Tuesday, June 14, 2011

Sacramento Bee Editorial: Progress on charter schools is threatened

I realize that I am behind in my posting - as a local operator of six public charter schools I have been engrossed in the mad dash to the end of another school calendar year -  and now the 2010 -11 school year is celebrated and complete for us.  During my 'hiatus' I have been thinking and talking about the charter school movement and what I wanted to talk about here, to you. Then I opened up my SacBee Online and there it was succinctly voiced in the editorial attached below. I appreciate their voice (and their much larger readership) and hope it has some impact on those who make decisions.

Sacramento Bee Editorial/ Published: Tuesday, Jun. 14, 2011 - 12:00 am
(Page 10A) 
From the spate of anti-charter school legislation coming out of the state Assembly, you wouldn't know that California once was on the leading edge of the public charter school movement. In 1992, the state became the second in the country to enact charter school legislation. Today, with 910 charter schools, California has the most of any state. In the not-so-distant past, the state was praised by the Center for Education Reform for its "consistent improvements" to charter school law and its "highly equitable funding measures" for the schools.

My, how things have changed.

There's a notable increase in the volume – and nastiness – of anti-charter legislation. The aim seems to be to slow charter school growth by making life difficult for existing and potential charter school operators.

For example, Assembly Bill 401, by Democratic Assemblyman Tom Ammiano of San Francisco, would limit the maximum number of charter schools to 1,450, with a sunset date of January 2017.

At the current average pace of 86 new charter schools a year, that cap would be reached before the sunset date. And since the growth in the number of charter schools has been accelerating, the cap would likely be reached much earlier than 2017. At a time when the Obama administration is urging states to get rid of arbitrary caps on charter schools, this would be a big step backward.

When the Senate Education Committee hears this bill on Wednesday, it should reject it, as it did a similar bill last year.

Across the nation, one of the aims of charter school law has been to offer flexibility from certain state and local rules to give schools the room to experiment. Assembly Bill 925, by Democratic Assemblyman Ricardo Lara of Bell Gardens, would upend that by imposing on charter schools a host of labor laws regarding custodians and other school support staff – such as job classifications with defined duties, seniority rights, layoff rights, bumping rights. So much for flexibility.

Then there's Assembly Bill 440, resurrected from last year's session by Assemblywoman Julia Brownley, D-Santa Monica. It would impose a gnarly mix of new renewal criteria on charter schools.

Districts could deny renewal if a charter school's demographics weren't comparable to the district overall – say, a school that primarily enrolls underserved African American students. And where current law requires that charter renewals be granted for five years, offering a measure of stability, this would allow charter renewals between one and five years.

Add to this uncertainty a painfully slow state bureaucracy, which has been trickling out funds at a snail's pace.
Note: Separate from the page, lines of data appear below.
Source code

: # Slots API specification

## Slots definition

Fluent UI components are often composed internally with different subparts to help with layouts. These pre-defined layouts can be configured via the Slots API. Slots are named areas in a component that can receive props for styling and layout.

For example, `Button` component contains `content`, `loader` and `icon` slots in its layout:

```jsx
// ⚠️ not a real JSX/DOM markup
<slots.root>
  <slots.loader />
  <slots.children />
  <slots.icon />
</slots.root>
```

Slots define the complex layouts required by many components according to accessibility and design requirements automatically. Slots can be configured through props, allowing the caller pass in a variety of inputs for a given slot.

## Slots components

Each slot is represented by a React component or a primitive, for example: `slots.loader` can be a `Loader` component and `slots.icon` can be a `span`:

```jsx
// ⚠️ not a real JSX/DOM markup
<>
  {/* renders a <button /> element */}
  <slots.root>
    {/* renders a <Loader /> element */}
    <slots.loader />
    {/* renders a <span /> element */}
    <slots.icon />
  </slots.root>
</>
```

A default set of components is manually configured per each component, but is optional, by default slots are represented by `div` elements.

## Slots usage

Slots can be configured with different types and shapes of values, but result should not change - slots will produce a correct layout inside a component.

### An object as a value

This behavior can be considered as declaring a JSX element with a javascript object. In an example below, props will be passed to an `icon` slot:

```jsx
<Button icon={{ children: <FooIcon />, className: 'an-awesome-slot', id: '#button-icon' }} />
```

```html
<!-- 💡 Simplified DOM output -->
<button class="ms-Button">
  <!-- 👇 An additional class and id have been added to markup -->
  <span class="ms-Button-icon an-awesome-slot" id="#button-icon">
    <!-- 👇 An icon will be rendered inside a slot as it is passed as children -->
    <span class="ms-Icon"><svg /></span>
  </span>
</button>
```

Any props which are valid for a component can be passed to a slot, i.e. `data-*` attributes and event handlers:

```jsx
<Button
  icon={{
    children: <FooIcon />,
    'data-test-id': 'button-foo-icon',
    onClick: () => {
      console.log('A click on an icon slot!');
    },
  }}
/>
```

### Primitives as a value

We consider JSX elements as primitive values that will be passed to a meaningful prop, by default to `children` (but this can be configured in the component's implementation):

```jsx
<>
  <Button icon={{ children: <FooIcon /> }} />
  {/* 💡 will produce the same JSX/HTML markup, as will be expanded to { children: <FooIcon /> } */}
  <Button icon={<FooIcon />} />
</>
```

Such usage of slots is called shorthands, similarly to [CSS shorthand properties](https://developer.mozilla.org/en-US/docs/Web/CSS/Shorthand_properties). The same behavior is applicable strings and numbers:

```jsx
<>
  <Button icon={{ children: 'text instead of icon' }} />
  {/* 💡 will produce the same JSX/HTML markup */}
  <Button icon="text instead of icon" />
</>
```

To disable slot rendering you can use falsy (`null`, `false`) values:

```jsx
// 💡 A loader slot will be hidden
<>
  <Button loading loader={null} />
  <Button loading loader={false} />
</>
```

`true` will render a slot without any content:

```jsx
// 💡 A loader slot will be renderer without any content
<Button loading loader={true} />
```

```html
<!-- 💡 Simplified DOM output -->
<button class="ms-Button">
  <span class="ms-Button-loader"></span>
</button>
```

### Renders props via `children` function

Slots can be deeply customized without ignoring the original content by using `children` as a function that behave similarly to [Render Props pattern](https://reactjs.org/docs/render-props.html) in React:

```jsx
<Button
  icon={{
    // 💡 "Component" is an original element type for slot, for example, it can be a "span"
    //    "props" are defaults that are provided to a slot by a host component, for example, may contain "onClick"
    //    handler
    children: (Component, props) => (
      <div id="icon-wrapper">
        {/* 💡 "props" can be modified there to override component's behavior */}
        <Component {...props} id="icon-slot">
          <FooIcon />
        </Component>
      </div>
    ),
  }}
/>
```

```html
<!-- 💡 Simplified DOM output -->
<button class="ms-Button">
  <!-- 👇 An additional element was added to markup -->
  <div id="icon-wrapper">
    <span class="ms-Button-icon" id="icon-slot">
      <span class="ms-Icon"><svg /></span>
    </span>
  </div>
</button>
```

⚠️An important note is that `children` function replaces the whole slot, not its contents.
State funds to reimburse charter schools for lease costs in low-income areas have gone to only 40 of 300 schools. And while the state last summer celebrated getting $300 million in federal charter school startup grant funds, the state has doled out money to only 20 schools, down from the usual 55 to 65 a year. Charter schools have complained bitterly, to no avail.

Gov. Jerry Brown, a charter school supporter who founded two charter schools in Oakland, should not have to expend political capital on this nonsense. California needs some legislative champions to reclaim the state's mantle as a charter school leader.